Data to process Start Marker

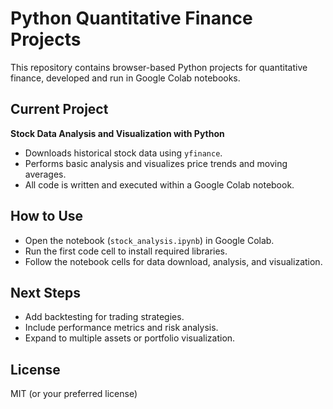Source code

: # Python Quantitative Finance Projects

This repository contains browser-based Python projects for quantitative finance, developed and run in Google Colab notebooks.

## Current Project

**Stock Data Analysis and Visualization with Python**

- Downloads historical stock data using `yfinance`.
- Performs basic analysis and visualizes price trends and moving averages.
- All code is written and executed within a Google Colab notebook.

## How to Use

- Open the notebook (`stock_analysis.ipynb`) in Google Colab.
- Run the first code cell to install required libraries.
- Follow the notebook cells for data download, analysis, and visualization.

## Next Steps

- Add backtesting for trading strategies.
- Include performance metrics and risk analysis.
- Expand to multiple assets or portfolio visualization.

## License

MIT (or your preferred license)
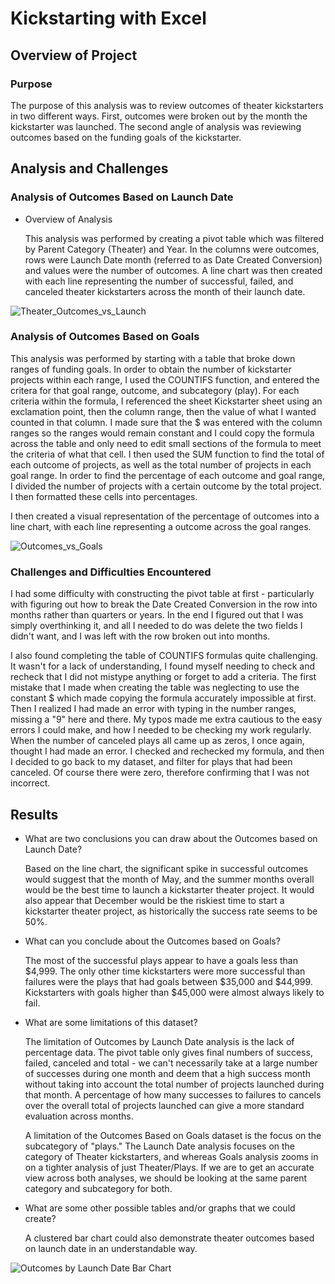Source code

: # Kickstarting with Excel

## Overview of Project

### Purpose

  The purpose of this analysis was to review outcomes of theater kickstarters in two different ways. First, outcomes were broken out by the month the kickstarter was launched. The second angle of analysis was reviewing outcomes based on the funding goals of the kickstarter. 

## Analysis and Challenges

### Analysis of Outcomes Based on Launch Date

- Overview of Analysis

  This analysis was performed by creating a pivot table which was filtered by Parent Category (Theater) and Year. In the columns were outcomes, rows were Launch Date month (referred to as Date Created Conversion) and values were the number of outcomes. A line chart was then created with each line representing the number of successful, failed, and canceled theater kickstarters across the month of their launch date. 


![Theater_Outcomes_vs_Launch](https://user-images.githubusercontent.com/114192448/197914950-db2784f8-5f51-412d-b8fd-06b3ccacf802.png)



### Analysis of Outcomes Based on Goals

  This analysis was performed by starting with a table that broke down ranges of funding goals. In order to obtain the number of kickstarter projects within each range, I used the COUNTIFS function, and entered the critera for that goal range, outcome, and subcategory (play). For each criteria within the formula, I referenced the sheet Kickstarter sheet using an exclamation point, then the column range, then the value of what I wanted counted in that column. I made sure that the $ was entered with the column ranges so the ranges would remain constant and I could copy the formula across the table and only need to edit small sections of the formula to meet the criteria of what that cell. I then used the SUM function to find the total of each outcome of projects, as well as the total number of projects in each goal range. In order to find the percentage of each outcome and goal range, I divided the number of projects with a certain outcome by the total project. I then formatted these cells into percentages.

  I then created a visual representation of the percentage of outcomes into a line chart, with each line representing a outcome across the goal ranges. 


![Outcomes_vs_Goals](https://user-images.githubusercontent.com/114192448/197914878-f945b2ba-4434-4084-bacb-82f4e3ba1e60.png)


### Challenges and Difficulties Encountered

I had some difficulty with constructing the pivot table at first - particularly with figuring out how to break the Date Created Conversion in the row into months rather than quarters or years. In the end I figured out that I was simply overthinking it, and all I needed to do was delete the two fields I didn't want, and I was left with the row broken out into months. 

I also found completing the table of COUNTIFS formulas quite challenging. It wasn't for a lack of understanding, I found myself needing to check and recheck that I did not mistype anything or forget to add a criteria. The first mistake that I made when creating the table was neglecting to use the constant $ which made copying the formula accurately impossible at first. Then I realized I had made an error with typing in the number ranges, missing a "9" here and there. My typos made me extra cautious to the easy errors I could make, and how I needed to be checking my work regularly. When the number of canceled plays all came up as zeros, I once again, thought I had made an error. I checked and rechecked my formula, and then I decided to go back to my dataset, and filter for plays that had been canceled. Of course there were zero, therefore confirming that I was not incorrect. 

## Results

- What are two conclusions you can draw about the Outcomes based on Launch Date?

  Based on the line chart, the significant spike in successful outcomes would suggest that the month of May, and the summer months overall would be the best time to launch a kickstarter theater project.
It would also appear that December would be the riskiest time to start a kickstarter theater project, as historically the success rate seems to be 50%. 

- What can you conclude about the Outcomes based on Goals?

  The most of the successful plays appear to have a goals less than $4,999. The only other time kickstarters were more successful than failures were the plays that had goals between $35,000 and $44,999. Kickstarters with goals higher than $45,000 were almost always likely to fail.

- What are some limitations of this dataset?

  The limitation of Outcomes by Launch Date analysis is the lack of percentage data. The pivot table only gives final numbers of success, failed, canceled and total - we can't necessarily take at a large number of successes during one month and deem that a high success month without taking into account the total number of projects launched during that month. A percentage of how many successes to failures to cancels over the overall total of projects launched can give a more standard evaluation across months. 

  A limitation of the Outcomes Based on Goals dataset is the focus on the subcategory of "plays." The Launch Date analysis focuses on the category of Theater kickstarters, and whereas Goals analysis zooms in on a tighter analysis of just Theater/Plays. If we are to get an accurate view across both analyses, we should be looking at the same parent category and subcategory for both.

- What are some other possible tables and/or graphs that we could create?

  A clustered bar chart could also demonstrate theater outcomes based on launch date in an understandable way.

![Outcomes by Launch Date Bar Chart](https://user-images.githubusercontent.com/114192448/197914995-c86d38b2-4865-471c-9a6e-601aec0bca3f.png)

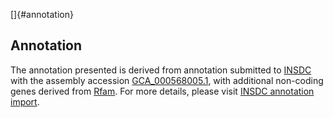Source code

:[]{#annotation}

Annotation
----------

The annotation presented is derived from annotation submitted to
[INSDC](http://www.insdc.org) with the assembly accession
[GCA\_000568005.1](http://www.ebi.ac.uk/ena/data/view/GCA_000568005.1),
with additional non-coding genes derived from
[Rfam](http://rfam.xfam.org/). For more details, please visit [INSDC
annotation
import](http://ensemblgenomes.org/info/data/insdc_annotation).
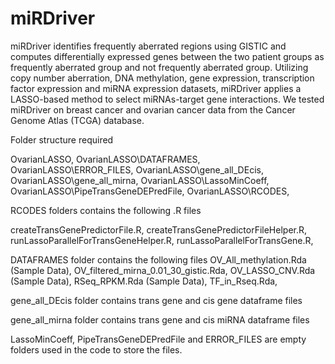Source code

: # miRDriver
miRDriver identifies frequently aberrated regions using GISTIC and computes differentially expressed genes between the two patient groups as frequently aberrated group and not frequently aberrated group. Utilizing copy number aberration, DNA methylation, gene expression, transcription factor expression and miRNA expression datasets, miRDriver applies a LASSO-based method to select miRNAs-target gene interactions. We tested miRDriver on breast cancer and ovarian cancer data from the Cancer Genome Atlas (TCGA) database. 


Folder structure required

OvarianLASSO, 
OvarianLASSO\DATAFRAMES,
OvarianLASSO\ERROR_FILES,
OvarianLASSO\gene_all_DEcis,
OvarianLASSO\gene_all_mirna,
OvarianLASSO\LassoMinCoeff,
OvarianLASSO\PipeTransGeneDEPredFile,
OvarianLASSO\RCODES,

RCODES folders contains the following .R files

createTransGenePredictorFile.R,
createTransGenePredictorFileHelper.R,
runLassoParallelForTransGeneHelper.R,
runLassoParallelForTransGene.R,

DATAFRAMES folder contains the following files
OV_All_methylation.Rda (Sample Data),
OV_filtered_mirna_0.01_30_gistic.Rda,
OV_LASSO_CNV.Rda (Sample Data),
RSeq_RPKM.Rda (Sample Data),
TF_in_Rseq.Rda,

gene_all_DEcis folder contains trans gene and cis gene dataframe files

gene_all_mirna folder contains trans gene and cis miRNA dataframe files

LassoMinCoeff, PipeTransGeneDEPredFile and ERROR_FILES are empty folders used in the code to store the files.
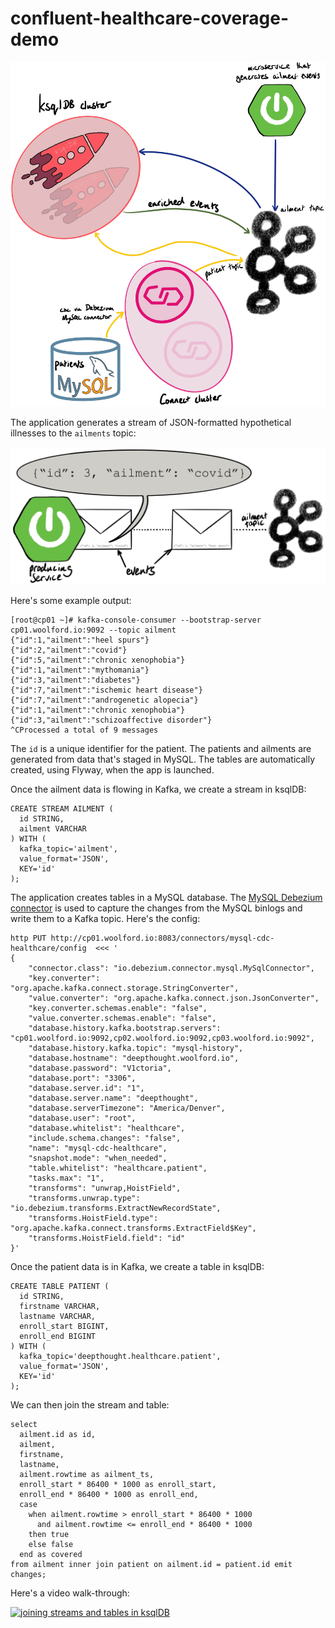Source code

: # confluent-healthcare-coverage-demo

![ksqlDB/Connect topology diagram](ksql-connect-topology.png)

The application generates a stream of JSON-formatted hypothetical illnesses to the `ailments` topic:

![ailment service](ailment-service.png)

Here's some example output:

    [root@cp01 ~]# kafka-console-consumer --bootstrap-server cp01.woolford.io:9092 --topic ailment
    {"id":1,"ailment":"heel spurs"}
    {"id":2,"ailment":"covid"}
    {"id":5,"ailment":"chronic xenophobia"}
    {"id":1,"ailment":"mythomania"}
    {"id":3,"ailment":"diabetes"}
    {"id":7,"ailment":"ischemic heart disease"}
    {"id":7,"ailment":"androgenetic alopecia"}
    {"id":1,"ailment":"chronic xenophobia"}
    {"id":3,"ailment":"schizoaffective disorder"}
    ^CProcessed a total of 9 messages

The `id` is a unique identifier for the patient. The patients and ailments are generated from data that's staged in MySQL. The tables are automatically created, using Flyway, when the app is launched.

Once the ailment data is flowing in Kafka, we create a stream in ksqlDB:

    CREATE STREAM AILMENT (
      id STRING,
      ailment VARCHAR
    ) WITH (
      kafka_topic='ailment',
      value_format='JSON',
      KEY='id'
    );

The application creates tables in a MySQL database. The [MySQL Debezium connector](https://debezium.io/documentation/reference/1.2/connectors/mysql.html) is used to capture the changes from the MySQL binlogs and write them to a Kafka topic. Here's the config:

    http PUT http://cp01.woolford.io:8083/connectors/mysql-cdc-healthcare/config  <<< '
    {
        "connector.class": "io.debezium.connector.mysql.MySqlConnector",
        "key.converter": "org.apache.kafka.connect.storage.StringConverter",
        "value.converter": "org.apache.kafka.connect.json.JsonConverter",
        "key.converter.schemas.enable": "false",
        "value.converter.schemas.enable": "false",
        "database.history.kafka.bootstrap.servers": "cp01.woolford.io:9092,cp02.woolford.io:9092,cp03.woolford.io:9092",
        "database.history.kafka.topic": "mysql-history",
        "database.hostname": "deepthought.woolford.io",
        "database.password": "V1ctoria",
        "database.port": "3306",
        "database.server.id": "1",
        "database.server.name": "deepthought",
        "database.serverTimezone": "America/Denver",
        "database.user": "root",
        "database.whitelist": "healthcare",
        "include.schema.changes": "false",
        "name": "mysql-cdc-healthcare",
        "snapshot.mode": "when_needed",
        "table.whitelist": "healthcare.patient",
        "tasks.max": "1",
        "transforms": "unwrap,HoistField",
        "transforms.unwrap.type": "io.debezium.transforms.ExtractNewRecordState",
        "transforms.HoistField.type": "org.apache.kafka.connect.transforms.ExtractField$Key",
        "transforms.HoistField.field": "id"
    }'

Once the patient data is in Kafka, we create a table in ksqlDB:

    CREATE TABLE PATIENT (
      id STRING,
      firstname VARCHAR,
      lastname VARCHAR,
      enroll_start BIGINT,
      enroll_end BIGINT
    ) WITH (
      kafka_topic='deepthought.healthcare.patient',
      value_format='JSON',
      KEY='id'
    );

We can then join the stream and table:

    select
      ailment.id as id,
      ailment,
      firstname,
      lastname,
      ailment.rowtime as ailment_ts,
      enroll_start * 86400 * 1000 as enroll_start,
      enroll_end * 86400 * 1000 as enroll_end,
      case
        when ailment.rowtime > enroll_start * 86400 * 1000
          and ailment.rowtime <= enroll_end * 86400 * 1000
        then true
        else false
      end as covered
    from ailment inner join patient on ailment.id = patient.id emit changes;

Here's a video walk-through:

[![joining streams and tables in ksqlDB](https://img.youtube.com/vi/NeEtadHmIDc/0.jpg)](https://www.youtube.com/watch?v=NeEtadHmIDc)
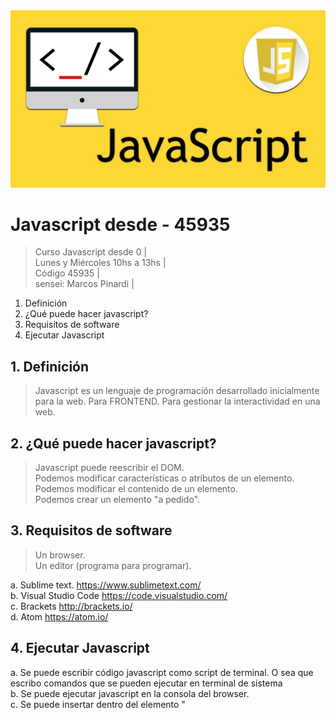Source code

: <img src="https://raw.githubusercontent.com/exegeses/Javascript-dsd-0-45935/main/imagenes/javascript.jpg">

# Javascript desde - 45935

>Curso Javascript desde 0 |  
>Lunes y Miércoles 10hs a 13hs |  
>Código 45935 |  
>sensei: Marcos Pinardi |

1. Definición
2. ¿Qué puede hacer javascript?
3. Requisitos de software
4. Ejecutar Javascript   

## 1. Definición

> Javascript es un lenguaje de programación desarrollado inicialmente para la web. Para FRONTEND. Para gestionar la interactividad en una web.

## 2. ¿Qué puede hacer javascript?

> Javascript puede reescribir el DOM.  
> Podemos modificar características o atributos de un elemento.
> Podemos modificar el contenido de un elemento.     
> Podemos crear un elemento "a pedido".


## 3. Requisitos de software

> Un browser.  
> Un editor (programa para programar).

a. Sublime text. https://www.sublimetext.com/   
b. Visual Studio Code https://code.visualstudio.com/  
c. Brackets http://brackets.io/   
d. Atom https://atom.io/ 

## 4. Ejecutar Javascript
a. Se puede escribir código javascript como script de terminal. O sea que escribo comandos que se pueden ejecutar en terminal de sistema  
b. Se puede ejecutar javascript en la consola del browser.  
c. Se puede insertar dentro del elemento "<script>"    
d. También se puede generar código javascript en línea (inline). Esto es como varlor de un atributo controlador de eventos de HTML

Data to process End Marker

## What is needed
Both the line containing "## Overview of Project" and the line containing "### Analysis of Outcomes Based on Launch Date" belong in the answer. Print them and every line above that falls between them exactly, and no others.

## Response area
## Overview of Project

### Purpose

  The purpose of this analysis was to review outcomes of theater kickstarters in two different ways. First, outcomes were broken out by the month the kickstarter was launched. The second angle of analysis was reviewing outcomes based on the funding goals of the kickstarter. 

## Analysis and Challenges

### Analysis of Outcomes Based on Launch Date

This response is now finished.